He tapped the button and began flicking through pictures. There were none of him, but he didn’t take it as a slight. He saw a selfie of Jen with her roommate. Jen with a pair of Asian boys he’d never seen. The oldest was from last Christmas, Jen with three of her old high school friends, all of them sporting Santa hats and shot glasses, a riotous party in the background. Davis held steady. The glasses were full, of what he could only imagine. He wrote it off for what it was — an inevitable rite of passage. Hadn’t he done the same thing at that age? A year ago, certainly two, he would have blown a gasket at underage drinking. Now? Maybe he’d mellowed. More likely — since she’d gone off to school he missed her desperately. Somewhere along the road of adolescence, Jen had grown up, become as much a friend as a daughter. Then again, if he ever caught her drinking and driving he would back her against the nearest wall and do his best drill sergeant impersonation — which was very good.
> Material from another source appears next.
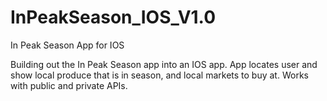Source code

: InPeakSeason_IOS_V1.0
=====================

In Peak Season App for IOS

Building out the In Peak Season app into an IOS app.  App locates user and show local produce that is in season, and local markets to buy at.  Works with public and private APIs.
Davis reached the end of the picture show, the last frame apparently taken from inside her back pocket — what happened when you sat down with the camera mode active. He lowered the Touch briefly, then did a double-take. The last frame wasn’t actually a photograph — an arrow in the middle of the screen told Davis it was a video. He wondered when it had been taken, but there was no obvious date stamp. He hit the little arrow and the movie began to play. The video never changed, only a blank screen with a blurred tinge of brown on one side. The audio that came through the earbuds, however, nearly caused his heart to seize.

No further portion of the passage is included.